- Born: 18 April 1888 Elgin, Scotland
- Died: 14 June 1941 (aged 53) Paignton, England
- Occupation: Medical doctor
- Known for: Work with Venereal Disease

= E. T. Burke =

British doctor

Lieutenant Colonel Edmund Tytler Burke, DSO, MB, ChB (18 April 1888 – 14 June 1941) was a British doctor of medicine who fought in World War I and "was one of England's outstanding authorities on venereal diseases".

Burke was born in Elgin, Scotland on 18 April 1888 and was educated at Perth Academy and the University of Glasgow and University of St. Andrews.

Burke graduated from the University of Glasgow and was a member of the Special Reserve of the Royal Army Medical Corps from 1913. During his wartime service, he was decorated with the Distinguished Service Order and the Serbian Order of the White Eagle with Swords and was also mentioned in despatches. When he finished his military service, he had attained the rank of lieutenant colonel.

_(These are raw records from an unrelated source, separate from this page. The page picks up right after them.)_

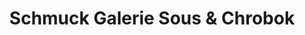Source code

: ---
title: "Schmuck Galerie Sous & Chrobok"
url: /berlin/schmuck-galerie-sous-und-chrobok/
shop: Schmuck
---
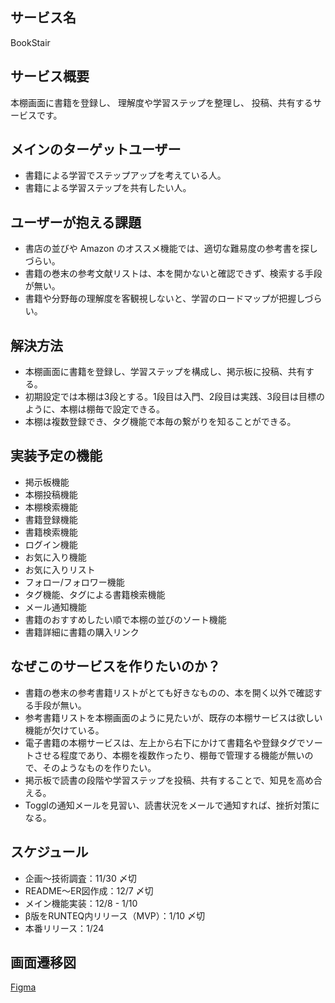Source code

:## サービス名

BookStair

## サービス概要

本棚画面に書籍を登録し、
理解度や学習ステップを整理し、
投稿、共有するサービスです。

## メインのターゲットユーザー

* 書籍による学習でステップアップを考えている人。
* 書籍による学習ステップを共有したい人。

## ユーザーが抱える課題

* 書店の並びや Amazon のオススメ機能では、適切な難易度の参考書を探しづらい。
* 書籍の巻末の参考文献リストは、本を開かないと確認できず、検索する手段が無い。
* 書籍や分野毎の理解度を客観視しないと、学習のロードマップが把握しづらい。

## 解決方法

* 本棚画面に書籍を登録し、学習ステップを構成し、掲示板に投稿、共有する。
* 初期設定では本棚は3段とする。1段目は入門、2段目は実践、3段目は目標のように、本棚は棚毎で設定できる。
* 本棚は複数登録でき、タグ機能で本毎の繋がりを知ることができる。

## 実装予定の機能
* 掲示板機能
* 本棚投稿機能
* 本棚検索機能
* 書籍登録機能
* 書籍検索機能
* ログイン機能
* お気に入り機能
* お気に入りリスト
* フォロー/フォロワー機能
* タグ機能、タグによる書籍検索機能
* メール通知機能
* 書籍のおすすめしたい順で本棚の並びのソート機能
* 書籍詳細に書籍の購入リンク

## なぜこのサービスを作りたいのか？

* 書籍の巻末の参考書籍リストがとても好きなものの、本を開く以外で確認する手段が無い。
* 参考書籍リストを本棚画面のように見たいが、既存の本棚サービスは欲しい機能が欠けている。
* 電子書籍の本棚サービスは、左上から右下にかけて書籍名や登録タグでソートさせる程度であり、本棚を複数作ったり、棚毎で管理する機能が無いので、そのようなものを作りたい。
* 掲示板で読書の段階や学習ステップを投稿、共有することで、知見を高め合える。
* Togglの通知メールを見習い、読書状況をメールで通知すれば、挫折対策になる。

## スケジュール

* 企画〜技術調査：11/30 〆切
* README〜ER図作成：12/7 〆切
* メイン機能実装：12/8 - 1/10
* β版をRUNTEQ内リリース（MVP）：1/10 〆切
* 本番リリース：1/24

## 画面遷移図
[Figma](https://www.figma.com/file/1SjZ7MiiANkYElYjA7tSHa/%E3%82%B5%E3%83%BC%E3%83%93%E3%82%B9%E5%90%8D%3ABookStair(%E4%BB%AE%E5%90%8D)?node-id=0%3A1&t=xrEuekoiAxH4J1AD-1)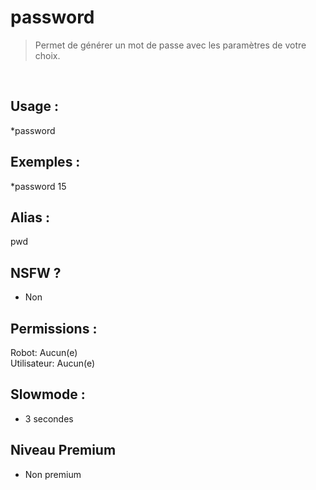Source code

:# password

> Permet de générer un mot de passe avec les paramètres de votre choix.

<br>

## Usage :

*password <longueur>

## Exemples :

*password 15

## Alias :

pwd

## NSFW ?

- Non

## Permissions :

Robot: Aucun(e)
<br>
Utilisateur: Aucun(e)

## Slowmode :

- 3 secondes

## Niveau Premium

- Non premium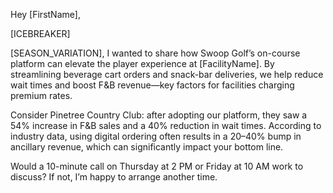 Hey [FirstName],

[ICEBREAKER]

[SEASON_VARIATION], I wanted to share how Swoop Golf’s on-course platform can elevate the player experience at [FacilityName]. By streamlining beverage cart orders and snack-bar deliveries, we help reduce wait times and boost F&B revenue—key factors for facilities charging premium rates.

Consider Pinetree Country Club: after adopting our platform, they saw a 54% increase in F&B sales and a 40% reduction in wait times. According to industry data, using digital ordering often results in a 20–40% bump in ancillary revenue, which can significantly impact your bottom line.

Would a 10-minute call on Thursday at 2 PM or Friday at 10 AM work to discuss? If not, I’m happy to arrange another time.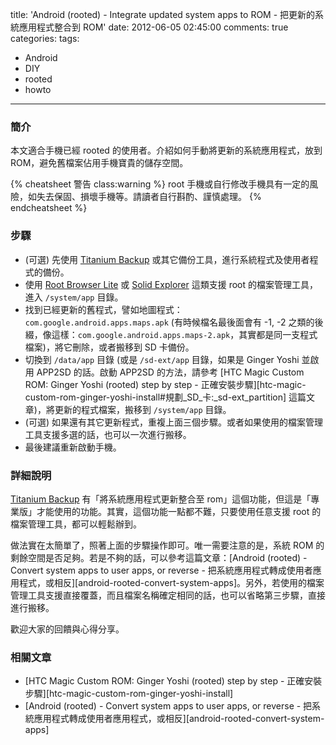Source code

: title: 'Android (rooted) - Integrate updated system apps to ROM - 把更新的系統應用程式整合到 ROM'
date: 2012-06-05 02:45:00
comments: true
categories: 
tags:
  - Android
  - DIY
  - rooted
  - howto
---
### 簡介

本文適合手機已經 rooted 的使用者。介紹如何手動將更新的系統應用程式，放到 ROM，避免舊檔案佔用手機寶貴的儲存空間。

<!-- more -->

{% cheatsheet 警告 class:warning %}
root 手機或自行修改手機具有一定的風險，如失去保固、損壞手機等。請讀者自行斟酌、謹慎處理。
{% endcheatsheet %}

### 步驟

* (可選) 先使用 [Titanium Backup][1] 或其它備份工具，進行系統程式及使用者程式的備份。
* 使用 [Root Browser Lite][2] 或 [Solid Explorer][3] 這類支援 root 的檔案管理工具，進入 `/system/app` 目錄。
* 找到已經更新的舊程式，譬如地圖程式： `com.google.android.apps.maps.apk` (有時候檔名最後面會有 -1, -2 之類的後綴，像這樣：`com.google.android.apps.maps-2.apk`，其實都是同一支程式檔案)，將它刪除，或者搬移到 SD 卡備份。
* 切換到 `/data/app` 目錄 (或是 `/sd-ext/app` 目錄，如果是 Ginger Yoshi 並啟用 APP2SD 的話。啟動 APP2SD 的方法，請參考 [HTC Magic Custom ROM: Ginger Yoshi (rooted) step by step - 正確安裝步驟][htc-magic-custom-rom-ginger-yoshi-install#規劃_SD_卡:_sd-ext_partition] 這篇文章)，將更新的程式檔案，搬移到 `/system/app` 目錄。
* (可選) 如果還有其它更新程式，重複上面三個步驟。或者如果使用的檔案管理工具支援多選的話，也可以一次進行搬移。
* 最後建議重新啟動手機。

### 詳細說明

[Titanium Backup][1] 有「將系統應用程式更新整合至 rom」這個功能，但這是「專業版」才能使用的功能。其實，這個功能一點都不難，只要使用任意支援 root 的檔案管理工具，都可以輕鬆辦到。

做法實在太簡單了，照著上面的步驟操作即可。唯一需要注意的是，系統 ROM 的剩餘空間是否足夠。若是不夠的話，可以參考這篇文章：[Android (rooted) - Convert system apps to user apps, or reverse - 把系統應用程式轉成使用者應用程式，或相反][android-rooted-convert-system-apps]。另外，若使用的檔案管理工具支援直接覆蓋，而且檔案名稱確定相同的話，也可以省略第三步驟，直接進行搬移。

歡迎大家的回饋與心得分享。

### 相關文章

* [HTC Magic Custom ROM: Ginger Yoshi (rooted) step by step - 正確安裝步驟][htc-magic-custom-rom-ginger-yoshi-install]
* [Android (rooted) - Convert system apps to user apps, or reverse - 把系統應用程式轉成使用者應用程式，或相反][android-rooted-convert-system-apps]

<!-- cross references -->

<!-- post_references htc-magic-custom-rom-ginger-yoshi-install -->
<!-- post_references htc-magic-custom-rom-ginger-yoshi-install#規劃_SD_卡:_sd-ext_partition -->
<!-- post_references android-rooted-convert-system-apps -->

<!-- external references -->

[1]: https://play.google.com/store/apps/details?id=com.keramidas.TitaniumBackup "Titanium Backup"
[2]: https://play.google.com/store/apps/details?id=com.jrummy.root.browserfree "Root Browser Lite" 
[3]: https://play.google.com/store/apps/details?id=pl.solidexplorer2 "Solid Explorer"
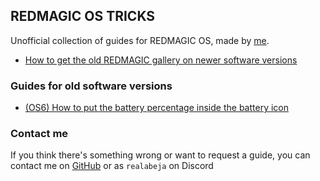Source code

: ## REDMAGIC OS TRICKS
Unofficial collection of guides for REDMAGIC OS, made by [me](https://github.com/TheRealCrazyfuy).

- [How to get the old REDMAGIC gallery on newer software versions](GetOldGallery.md)

### Guides for old software versions
- [(OS6) How to put the battery percentage inside the battery icon](PercentageInsideBatteryIcon.md)


### Contact me
If you think there's something wrong or want to request a guide, you can contact me on [GitHub](https://github.com/TheRealCrazyfuy) or as `realabeja` on Discord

By the late 1930s, Burke was an assistant editor of the British Journal of Venereal Diseases, Director of the Whitechapel Clinic (now the Ambrose King Centre), consultant venereologist and he had published papers in the British Medical Journal and elsewhere. By the time of his death in 1941 (or shortly before), Burke had been Consultant Venereologist in the Public Health Department of the London County Council and Lecturer in Venereal Diseases in the London Hospital Medical College, University of London.

Burke died on 14 June 1941 at Paignton, Devon, England where he was a volunteer with the 10th Devon (Torbay) Battalion of the Home Guard.